I've put a preprint up on arXiv that this community might find relevant. It's an argument from over a year ago, so it may be dated. I haven't been keeping up with the field much since I wrote it, so I welcome any feedback especially on where the crux of the AI risk debate has moved since the publication of Bostrom's Superintelligence book.

Don't Fear the Reaper: Refuting Bostrom's Superintelligence Argument

In recent years prominent intellectuals have raised ethical concerns about the consequences of artificial intelligence. One concern is that an autonomous agent might modify itself to become "superintelligent" and, in supremely effective pursuit of poorly specified goals, destroy all of humanity. This paper considers and rejects the possibility of this outcome. We argue that this scenario depends on an agent's ability to rapidly improve its ability to predict its environment through self-modification. Using a Bayesian model of a reasoning agent, we show that there are important limitations to how an agent may improve its predictive ability through self-modification alone. We conclude that concern about this artificial intelligence outcome is misplaced and better directed at policy questions around data access and storage.

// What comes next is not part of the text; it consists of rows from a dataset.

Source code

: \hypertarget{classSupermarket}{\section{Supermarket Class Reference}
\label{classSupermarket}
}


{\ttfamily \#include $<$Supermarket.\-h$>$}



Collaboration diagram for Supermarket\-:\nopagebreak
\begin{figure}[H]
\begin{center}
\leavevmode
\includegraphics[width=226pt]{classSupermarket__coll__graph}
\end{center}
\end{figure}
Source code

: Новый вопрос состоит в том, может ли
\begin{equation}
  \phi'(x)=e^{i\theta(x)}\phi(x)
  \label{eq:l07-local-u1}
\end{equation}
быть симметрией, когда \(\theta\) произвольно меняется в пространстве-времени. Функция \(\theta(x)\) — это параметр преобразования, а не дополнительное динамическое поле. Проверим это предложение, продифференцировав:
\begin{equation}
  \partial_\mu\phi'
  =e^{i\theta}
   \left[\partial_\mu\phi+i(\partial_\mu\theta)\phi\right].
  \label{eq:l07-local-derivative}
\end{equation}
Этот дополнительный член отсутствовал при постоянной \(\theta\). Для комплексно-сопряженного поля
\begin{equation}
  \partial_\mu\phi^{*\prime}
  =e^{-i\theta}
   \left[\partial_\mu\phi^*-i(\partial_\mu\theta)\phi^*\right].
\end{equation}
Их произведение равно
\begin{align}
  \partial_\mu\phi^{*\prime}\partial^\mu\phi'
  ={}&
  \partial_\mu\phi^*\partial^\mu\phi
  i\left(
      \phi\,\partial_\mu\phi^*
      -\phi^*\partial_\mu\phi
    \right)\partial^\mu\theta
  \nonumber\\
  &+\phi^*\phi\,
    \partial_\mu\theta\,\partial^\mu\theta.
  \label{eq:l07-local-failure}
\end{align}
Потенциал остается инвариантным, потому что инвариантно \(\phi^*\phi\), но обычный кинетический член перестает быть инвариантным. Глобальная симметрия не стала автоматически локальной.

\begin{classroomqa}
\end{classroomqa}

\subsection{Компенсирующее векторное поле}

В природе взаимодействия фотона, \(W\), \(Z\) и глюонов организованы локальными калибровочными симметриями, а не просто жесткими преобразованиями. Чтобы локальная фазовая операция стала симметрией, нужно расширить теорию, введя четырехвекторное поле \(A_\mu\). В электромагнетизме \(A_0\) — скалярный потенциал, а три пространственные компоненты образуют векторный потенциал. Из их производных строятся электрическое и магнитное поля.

As I hope is clear from the argument, the point of the article is to suggest that to the extent AI risk is a problem, we should shift our focus away from AI theory and more towards addressing questions of how we socially organize data collection and retention.

New Comment
20 comments, sorted by Click to highlight new comments since:

Contrary to the conditions of Bostrom’s intelligence explosion scenario, we have identified ways in which the recalcitrance of prediction, an important instrumental reasoning task, is prohibitively high.

To demonstrate how such an analysis could work, we analyzed the recalcitrance of prediction, using a Bayesian model of a predictive agent. We found that the barriers to recursive self-improvement through algorithmic changes is prohibitively high for an intelligence explosion.

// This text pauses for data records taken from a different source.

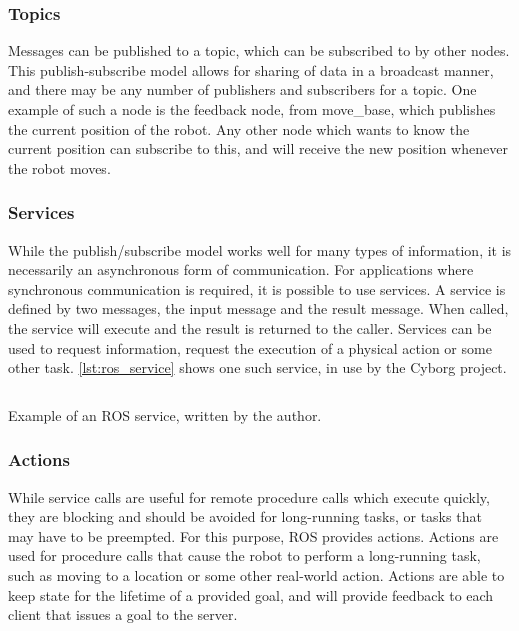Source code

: \documentclass[\rootfolder/main.tex]{subfiles}
\begin{document}
\subsubsection{Topics}

Messages can be published to a topic, which can be subscribed to by other nodes.
This publish-subscribe model allows for sharing of data in a broadcast manner, and there may be any number of publishers and subscribers for a topic.
One example of such a node is the feedback node, from move\_base, which publishes the current position of the robot.
Any other node which wants to know the current position can subscribe to this, and will receive the new position whenever the robot moves.

\subsubsection{Services}

While the publish/subscribe model works well for many types of information, it is necessarily an asynchronous form of communication.
For applications where synchronous communication is required, it is possible to use services.
A service is defined by two messages, the input message and the result message.
When called, the service will execute and the result is returned to the caller.
Services can be used to request information, request the execution of a physical action or some other task.
\cref{lst:ros_service} shows one such service, in use by the Cyborg project.

\begin{listing}
    \inputminted{python}{\rootfolder/Chapters/Chapter2/Listings/distance_to_goal.py}
    \caption{Example of an ROS service, written by the author.}
    \label{lst:ros_service}
\end{listing}


\subsubsection{Actions}

While service calls are useful for remote procedure calls which execute quickly, they are blocking and should be avoided for long-running tasks, or tasks that may have to be preempted.
For this purpose, ROS provides actions.
Actions are used for procedure calls that cause the robot to perform a long-running task, such as moving to a location or some other real-world action.
Actions are able to keep state for the lifetime of a provided goal, and will provide feedback to each client that issues a goal to the server.
\end{document}
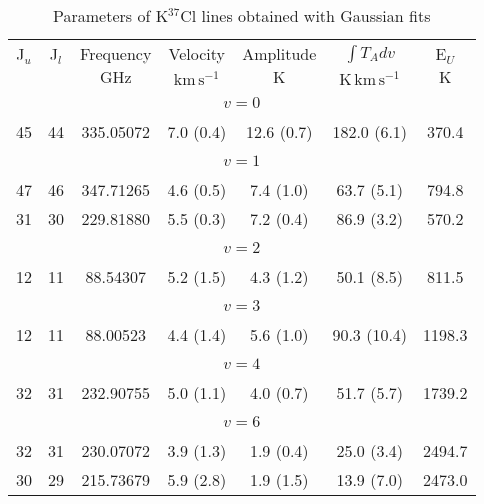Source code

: \begin{table*}[htp]
\centering
\caption{Parameters of K$^{37}$Cl lines obtained with Gaussian fits}
\begin{tabular}{ccccccc}
\label{tab:K37Cl_salt_lines}
 J$_u$ & J$_l$ & Frequency & Velocity & Amplitude & $\int T_A dv$ & E$_U$ \\
  &  & $\mathrm{GHz}$ & $\mathrm{km\,s^{-1}}$ & $\mathrm{K}$ & $\mathrm{K\,km\,s^{-1}}$ & $\mathrm{K}$ \\
\hline
&\vspace{-0.75em}\\
\multicolumn{7}{c}{$v = 0$} \\
\vspace{-0.75em}\\
 45 & 44 & 335.05072 & 7.0 (0.4) & 12.6 (0.7) & 182.0 (6.1) & 370.4 \\
&\vspace{-0.75em}\\
\multicolumn{7}{c}{$v = 1$} \\
\vspace{-0.75em}\\
 47 & 46 & 347.71265 & 4.6 (0.5) & 7.4 (1.0) & 63.7 (5.1) & 794.8 \\
 31 & 30 & 229.81880 & 5.5 (0.3) & 7.2 (0.4) & 86.9 (3.2) & 570.2 \\
&\vspace{-0.75em}\\
\multicolumn{7}{c}{$v = 2$} \\
\vspace{-0.75em}\\
 12 & 11 & 88.54307 & 5.2 (1.5) & 4.3 (1.2) & 50.1 (8.5) & 811.5 \\
&\vspace{-0.75em}\\
\multicolumn{7}{c}{$v = 3$} \\
\vspace{-0.75em}\\
 12 & 11 & 88.00523 & 4.4 (1.4) & 5.6 (1.0) & 90.3 (10.4) & 1198.3 \\
&\vspace{-0.75em}\\
\multicolumn{7}{c}{$v = 4$} \\
\vspace{-0.75em}\\
 32 & 31 & 232.90755 & 5.0 (1.1) & 4.0 (0.7) & 51.7 (5.7) & 1739.2 \\
&\vspace{-0.75em}\\
\multicolumn{7}{c}{$v = 6$} \\
\vspace{-0.75em}\\
 32 & 31 & 230.07072 & 3.9 (1.3) & 1.9 (0.4) & 25.0 (3.4) & 2494.7 \\
 30 & 29 & 215.73679 & 5.9 (2.8) & 1.9 (1.5) & 13.9 (7.0) & 2473.0 \\
\hline
\end{tabular}

\par 
\end{table*}
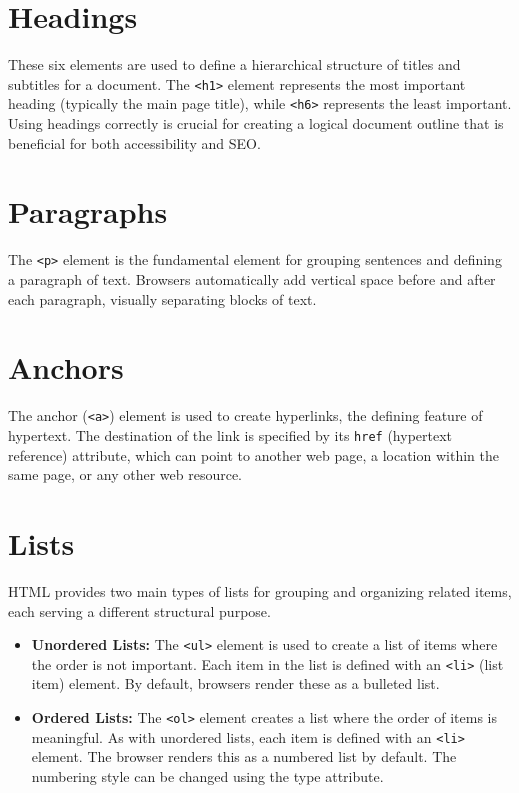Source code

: \documentclass{scrbook}
\begin{document}
\section{Headings}

These six elements are used to define a hierarchical structure of titles and subtitles for a document. The \texttt{<h1>} element represents the most important heading (typically the main page title), while \texttt{<h6>} represents the least important. Using headings correctly is crucial for creating a logical document outline that is beneficial for both accessibility and SEO.

\section{Paragraphs}

The \texttt{<p>} element is the fundamental element for grouping sentences and defining a paragraph of text. Browsers automatically add vertical space before and after each paragraph, visually separating blocks of text.

\section{Anchors}

The anchor (\texttt{<a>}) element is used to create hyperlinks, the defining feature of hypertext. The destination of the link is specified by its \texttt{href} (hypertext reference) attribute, which can point to another web page, a location within the same page, or any other web resource.

\section{Lists}

HTML provides two main types of lists for grouping and organizing related items, each serving a different structural purpose.

\begin{itemize}
    \item
    \textbf{Unordered Lists:} The \texttt{<ul>} element is used to create a list of items where the order is not important. Each item in the list is defined with an \texttt{<li>} (list item) element. By default, browsers render these as a bulleted list.

    \item
    \textbf{Ordered Lists:} The \texttt{<ol>} element creates a list where the order of items is meaningful. As with unordered lists, each item is defined with an \texttt{<li>} element. The browser renders this as a numbered list by default. The numbering style can be changed using the type attribute.
\end{itemize}
\end{document}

No, you didn't. You showed that there exists an upper bound on the amount of improvement that can be had from algorithmic changes in the limit. This is a very different claim. What we care about is what happens within the range close to human intelligence; it doesn't matter that there's a limit on how far recursive self-improvement can go, if that limit is far into the superhuman range. You equivocate between "recursive self-improvement must eventually stop somewhere", which I believe is already widely accepted, and "recursive self-improvement will not happen", which is a subject of significant controversy.

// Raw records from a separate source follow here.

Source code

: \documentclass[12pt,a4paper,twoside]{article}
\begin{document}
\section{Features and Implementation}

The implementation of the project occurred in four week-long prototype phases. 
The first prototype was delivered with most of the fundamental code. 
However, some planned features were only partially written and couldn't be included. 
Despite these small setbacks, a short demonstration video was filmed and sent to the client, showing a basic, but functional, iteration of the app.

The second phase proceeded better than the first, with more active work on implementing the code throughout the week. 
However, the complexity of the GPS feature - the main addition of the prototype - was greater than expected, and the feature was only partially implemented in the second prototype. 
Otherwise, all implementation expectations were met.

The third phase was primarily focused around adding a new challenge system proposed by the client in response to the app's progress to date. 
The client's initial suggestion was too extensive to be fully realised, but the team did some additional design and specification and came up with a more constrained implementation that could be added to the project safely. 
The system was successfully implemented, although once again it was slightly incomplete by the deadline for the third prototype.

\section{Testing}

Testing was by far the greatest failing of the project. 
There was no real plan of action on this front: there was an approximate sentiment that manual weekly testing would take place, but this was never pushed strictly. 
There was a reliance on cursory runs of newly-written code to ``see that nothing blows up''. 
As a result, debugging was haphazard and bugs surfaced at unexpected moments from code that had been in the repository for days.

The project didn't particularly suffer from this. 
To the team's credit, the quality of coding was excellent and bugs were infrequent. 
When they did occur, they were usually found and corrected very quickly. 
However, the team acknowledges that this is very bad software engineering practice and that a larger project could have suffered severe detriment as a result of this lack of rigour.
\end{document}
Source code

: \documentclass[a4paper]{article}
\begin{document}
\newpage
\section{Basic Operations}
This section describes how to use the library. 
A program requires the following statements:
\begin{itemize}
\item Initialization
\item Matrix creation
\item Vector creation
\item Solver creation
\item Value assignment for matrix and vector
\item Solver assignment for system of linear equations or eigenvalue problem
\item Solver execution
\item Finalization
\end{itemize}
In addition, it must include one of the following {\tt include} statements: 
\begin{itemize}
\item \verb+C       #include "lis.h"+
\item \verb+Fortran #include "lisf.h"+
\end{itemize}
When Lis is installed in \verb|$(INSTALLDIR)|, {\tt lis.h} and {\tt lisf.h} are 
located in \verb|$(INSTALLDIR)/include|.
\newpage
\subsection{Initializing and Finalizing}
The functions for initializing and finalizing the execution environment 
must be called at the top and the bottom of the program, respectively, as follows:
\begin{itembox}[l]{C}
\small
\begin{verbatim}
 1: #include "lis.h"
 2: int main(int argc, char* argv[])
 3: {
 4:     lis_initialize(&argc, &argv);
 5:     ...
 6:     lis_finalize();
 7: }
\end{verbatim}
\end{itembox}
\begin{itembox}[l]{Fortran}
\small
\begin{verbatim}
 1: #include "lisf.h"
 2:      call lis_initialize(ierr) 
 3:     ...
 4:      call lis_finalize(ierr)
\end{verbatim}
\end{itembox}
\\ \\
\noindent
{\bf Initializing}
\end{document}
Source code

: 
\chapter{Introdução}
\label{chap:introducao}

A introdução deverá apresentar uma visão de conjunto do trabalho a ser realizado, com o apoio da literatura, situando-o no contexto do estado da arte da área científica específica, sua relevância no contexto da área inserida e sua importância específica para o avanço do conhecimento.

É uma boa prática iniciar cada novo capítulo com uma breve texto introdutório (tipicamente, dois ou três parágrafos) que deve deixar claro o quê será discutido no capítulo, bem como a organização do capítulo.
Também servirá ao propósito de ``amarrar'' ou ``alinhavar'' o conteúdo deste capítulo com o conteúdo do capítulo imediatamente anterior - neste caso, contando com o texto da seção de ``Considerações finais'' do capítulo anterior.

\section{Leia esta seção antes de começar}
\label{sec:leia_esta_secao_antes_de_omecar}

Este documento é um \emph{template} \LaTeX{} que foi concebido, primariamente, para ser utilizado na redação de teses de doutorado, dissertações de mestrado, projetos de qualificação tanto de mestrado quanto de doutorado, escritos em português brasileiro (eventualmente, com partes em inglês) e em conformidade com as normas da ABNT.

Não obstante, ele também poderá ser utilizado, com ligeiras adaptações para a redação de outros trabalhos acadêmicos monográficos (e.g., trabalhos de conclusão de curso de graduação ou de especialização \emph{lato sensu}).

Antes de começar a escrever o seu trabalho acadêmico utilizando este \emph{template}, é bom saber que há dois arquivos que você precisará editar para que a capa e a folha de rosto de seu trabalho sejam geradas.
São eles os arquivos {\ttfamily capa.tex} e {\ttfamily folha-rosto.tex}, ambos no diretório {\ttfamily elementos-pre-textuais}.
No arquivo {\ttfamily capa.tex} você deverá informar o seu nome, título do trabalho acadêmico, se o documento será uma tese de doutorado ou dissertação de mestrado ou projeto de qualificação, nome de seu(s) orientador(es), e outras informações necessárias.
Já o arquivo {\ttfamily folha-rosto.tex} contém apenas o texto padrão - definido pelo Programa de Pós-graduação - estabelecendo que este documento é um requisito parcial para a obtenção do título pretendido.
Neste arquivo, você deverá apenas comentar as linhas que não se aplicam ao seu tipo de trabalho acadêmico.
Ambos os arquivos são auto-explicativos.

Agreed the quoted "we found" claim overreaches. The paper does have a good point though: the recalcitrance of further improvement can't be modeled as a constant, it necessarily scales with current system capability. Real world exponentials become sigmoids; mold growing in your fridge and a nuclear explosion are both sigmoids that look exponential at first: the difference is a matter of scale.

Really understanding the dynamics of a potential intelligence explosion requires digging deep into the specific details of an AGI design vs the brain in terms of inference/learning capabilities vs compute/energy efficiency, future hardware parameters, etc. Can't show much with vague broad stroke abstractions.

A human brain uses as much power as a lightbulb and its size is limited by the birth canal, yet an evolutionary accident gave us John Von Neumann who was far beyond most people. An AI as smart as 1000 Von Neumanns using the power of 1000 lightbulbs could probably figure out how to get more power. Arguments like yours ain't gonna stop it.

This, and find better ways to optimize power efficiency.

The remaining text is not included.